The Daily Telegraph

RBS making a £160m provision for bad Brexit

- By and

Lucy Burton Latoya Harding

ROYAL Bank of Scotland has set aside £160m to cushion a potential hit from Brexit amid fears of an economic downturn.

Chief executive Ross Mcewan said that there was “a lot more uncertaint­y in the marketplac­e at the moment and that’s what this is reflecting”. State-backed RBS is the first major bank to take such a charge.

The provision is linked to the potential risk of an increase in bad loans in the event of zero or negative economic growth. Mr Mcewan had warned that a “bad Brexit” could stunt growth, knock the bank’s share price and tip the UK into recession. He said the bank was being careful about which areas of the economy it lends to.

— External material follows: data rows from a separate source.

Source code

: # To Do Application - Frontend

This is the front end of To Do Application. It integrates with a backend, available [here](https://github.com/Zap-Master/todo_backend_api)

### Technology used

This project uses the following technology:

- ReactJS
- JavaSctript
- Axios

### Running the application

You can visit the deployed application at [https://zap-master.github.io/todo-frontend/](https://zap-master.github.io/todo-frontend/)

However, yesterday he said he had noticed a more “optimistic tone” coming from Theresa May, the Prime Minister, after speaking to her about the Brexit negotiatio­ns last week. RBS shares fell 4.1pc to close at 224.9p yesterday.

Laith Khalaf, of Hargreaves Lansdown, said RBS’S Brexit buffer “serves as a reminder that the bank’s fortunes are very heavily influenced by the domestic economy, and by extension, so is its share price”.

Jefferies analysts said the decision was “not explained well” and “at odds with the actions of other banks operating in the same market”.

Around £60m of the provision will cover bad loans in RBS’S Irish business.